Court approval of a final judgment requires a standard more flexible and less strict than the standard required for a finding of liability. "[A] proposed decree must be approved even if it falls short of the remedy the court would impose on its own, as long as it falls within the range of acceptability or is 'within the reaches of public interest.'" United States v. AT&T Co., 552 F. Supp. 131, 151 (D.D.C. 1982) (citations omitted) (quoting Gillette Co., 406 F. Supp. at 716), aff'd sub nom. Maryland v. United States, 460 U.S. 1001 (1983); see also United States v. Alcan Aluminum Ltd., 605 F. Supp. 619, 622 (W.D. Ky. 1985) (approving the consent decree even though the court would have imposed a greater remedy).
Moreover, the Court's role under the APPA is limited to reviewing the remedy in relationship to the violations that the United States has alleged in its Complaint, and does not authorize the Court to "construct [its] own hypothetical case and then evaluate the decree against that case." Microsoft, 56 F.3d at 1459. Because the "court's authority to review the decree depends entirely on the government's exercising its prosecutorial discretion by bringing a case in the first place," it follows that "the court is only authorized to review the decree itself," and not to "effectively redraft the complaint" to inquire into other matters that the United States did not pursue. Id. at 1459-60.
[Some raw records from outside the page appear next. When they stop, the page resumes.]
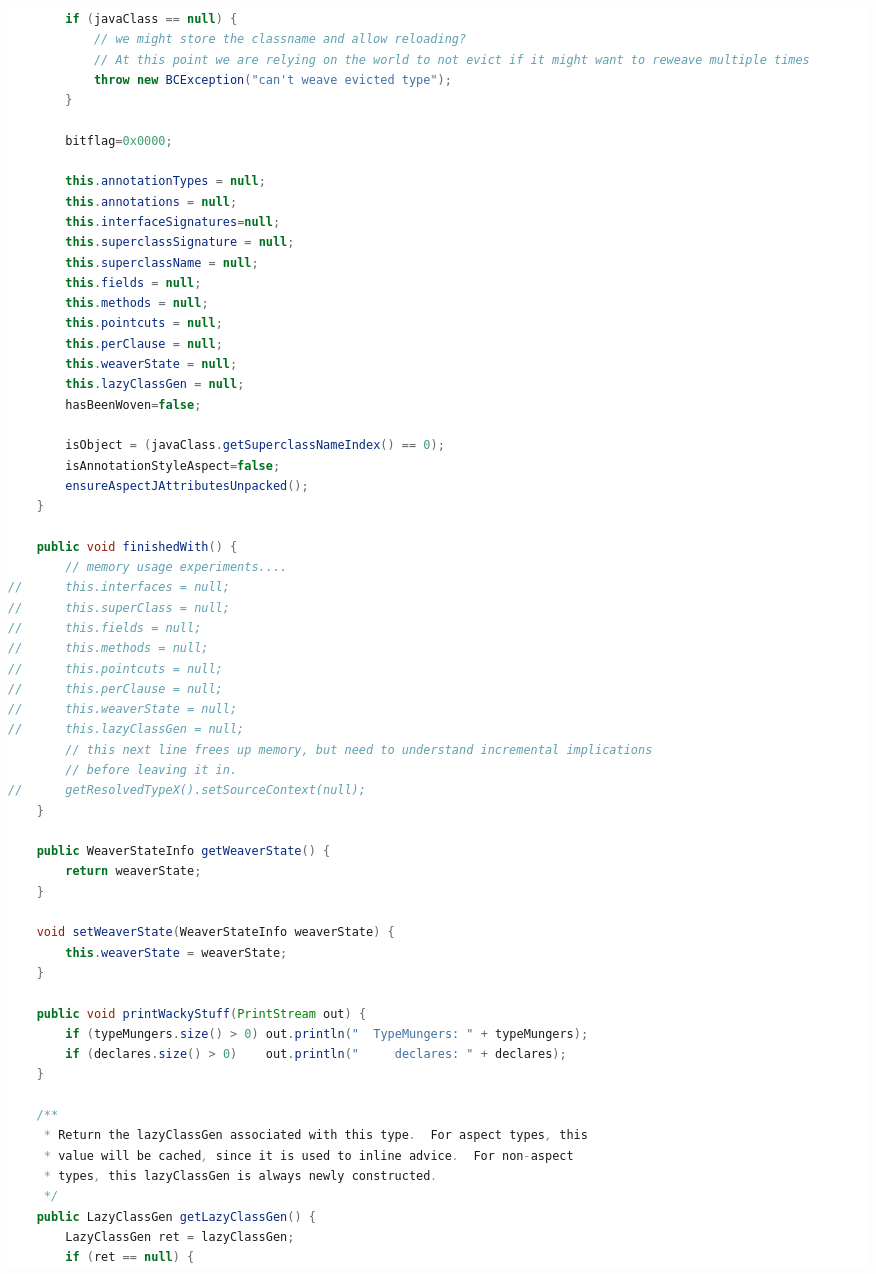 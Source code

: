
 ```java
    	if (javaClass == null) {
    		// we might store the classname and allow reloading? 
    		// At this point we are relying on the world to not evict if it might want to reweave multiple times  
    		throw new BCException("can't weave evicted type");
    	}
    	
    	bitflag=0x0000;
    	
    	this.annotationTypes = null;
    	this.annotations = null;
    	this.interfaceSignatures=null;
    	this.superclassSignature = null;
    	this.superclassName = null;
    	this.fields = null;
    	this.methods = null;
    	this.pointcuts = null;
    	this.perClause = null;
    	this.weaverState = null;
    	this.lazyClassGen = null;
    	hasBeenWoven=false;
    	
    	isObject = (javaClass.getSuperclassNameIndex() == 0);
		isAnnotationStyleAspect=false;
        ensureAspectJAttributesUnpacked();
    }
    
    public void finishedWith() {
    	// memory usage experiments....
//		this.interfaces = null;
//    	this.superClass = null;
//    	this.fields = null;
//    	this.methods = null;
//    	this.pointcuts = null;
//    	this.perClause = null;
//    	this.weaverState = null;
//    	this.lazyClassGen = null;
    	// this next line frees up memory, but need to understand incremental implications
    	// before leaving it in.
//    	getResolvedTypeX().setSourceContext(null);
    }
    
	public WeaverStateInfo getWeaverState() {
		return weaverState;
	}

	void setWeaverState(WeaverStateInfo weaverState) {
		this.weaverState = weaverState;
	}
	
    public void printWackyStuff(PrintStream out) {
    	if (typeMungers.size() > 0) out.println("  TypeMungers: " + typeMungers);
    	if (declares.size() > 0)    out.println("     declares: " + declares);
    }
    
    /**
     * Return the lazyClassGen associated with this type.  For aspect types, this
     * value will be cached, since it is used to inline advice.  For non-aspect
     * types, this lazyClassGen is always newly constructed.
     */
    public LazyClassGen getLazyClassGen() {
    	LazyClassGen ret = lazyClassGen;
    	if (ret == null) {
```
In its 2004 amendments to the Tunney Act, Congress made clear its intent to preserve the practical benefits of utilizing consent decrees in antitrust enforcement, adding the unambiguous instruction "[n]othing in this section shall be construed to require the court to conduct an evidentiary hearing or to require the court to permit anyone to intervene." 15 U.S.C. § 16 (e)(2). This language codified the intent of the original 1974 statute, expressed by Senator Tunney in the legislative history: "The court is nowhere compelled to go to trial or to engage in extended proceedings which might have the effect of vitiating the benefits of prompt and less costly settlement through the consent decree process." 119 Cong. Rec. 24,598 (1973) (statement of Senator Tunney). Rather:
Absent a showing of corrupt failure of the government to discharge its duty, the Court, in making its public interest finding, should . . . carefully consider the explanations of the government in the competitive impact statement and its responses to comments in order to determine whether those explanations are reasonable under the circumstances.
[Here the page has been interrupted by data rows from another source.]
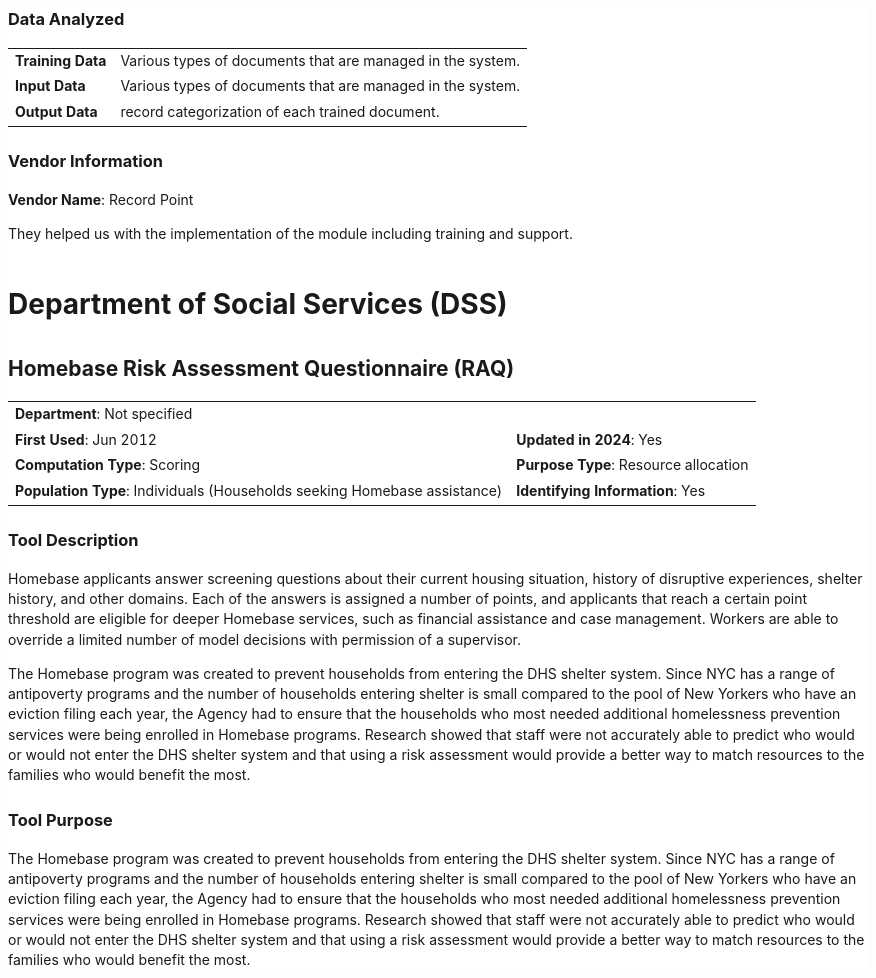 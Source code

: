 

### Data Analyzed

| | |
|:--|:--|
| __Training Data__ | Various types of documents that are managed in the system. |
| __Input Data__ | Various types of documents that are managed in the system.  |
| __Output Data__ | record categorization of each trained document.  |

### Vendor Information

__Vendor Name__: Record Point

They helped us with the implementation of the module including training and support. 

# Department of Social Services (DSS)

## Homebase Risk Assessment Questionnaire (RAQ)

| | |
|:--|:--|
| __Department__: Not specified              |                                   |
| __First Used__: Jun 2012                | __Updated in 2024__: Yes    |
| __Computation Type__: Scoring  | __Purpose Type__: Resource allocation  |
| __Population Type__: Individuals (Households seeking Homebase assistance)      | __Identifying Information__: Yes |  |

### Tool Description

Homebase applicants answer screening questions about their current housing situation, history of disruptive experiences, shelter history, and other domains. Each of the answers is assigned a number of points, and applicants that reach a certain point threshold are eligible for deeper Homebase services, such as financial assistance and case management. Workers are able to override a limited number of model decisions with permission of a supervisor.

The Homebase program was created to prevent households from entering the DHS shelter system. Since NYC has a range of antipoverty programs and the number of households entering shelter is small compared to the pool of New Yorkers who have an eviction filing each year, the Agency had to ensure that the households who most needed additional homelessness prevention services were being enrolled in Homebase programs. Research showed that staff were not accurately able to predict who would or would not enter the DHS shelter system and that using a risk assessment would provide a better way to match resources to the families who would benefit the most. 


### Tool Purpose

The Homebase program was created to prevent households from entering the DHS shelter system. Since NYC has a range of antipoverty programs and the number of households entering shelter is small compared to the pool of New Yorkers who have an eviction filing each year, the Agency had to ensure that the households who most needed additional homelessness prevention services were being enrolled in Homebase programs. Research showed that staff were not accurately able to predict who would or would not enter the DHS shelter system and that using a risk assessment would provide a better way to match resources to the families who would benefit the most.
United States v. Mid-Am. Dairymen, Inc., 1977-1 Trade Cas. (CCH) ¶ 61,508, at 71,980 (W.D. Mo. 1977).
There are no determinative materials or documents within the meaning of the APPA that were considered by plaintiff United States in formulating the proposed Final Judgment.
1. In 2004, Congress amended the APPA to ensure that courts take into account the above-quoted list of relevant factors when making a public interest determination. Compare 15 U.S.C.§ 16(e) (2004), with 15 U.S.C. § 16 (e)(1) (2006) (substituting "shall" for "may" in directing relevant factors for courts to consider and amending list of factors to focus on competitive considerations and to address potentially ambiguous judgment terms). On the points discussed herein, the 2004 amendments did not alter the substance of the Tunney Act, and the pre-2004 precedents cited below remain applicable.
2. Cf. BNS, 858 F.2d at 464 (holding that the court's "ultimate authority under the [APPA] is limited to approving or disapproving the consent decree"); United States v. Gillette Co., 406 F. Supp. 713, 716 (D. Mass. 1975) (noting that, in this way, the court is constrained to "look at the overall picture not hypercritically, nor with a microscope, but with an artist's reducing glass"); see generally Microsoft, 56 F.3d at 1461 (discussing whether "the remedies [obtained in the decree are] so inconsonant with the allegations charged as to fall outside of the 'reaches of the public interest'").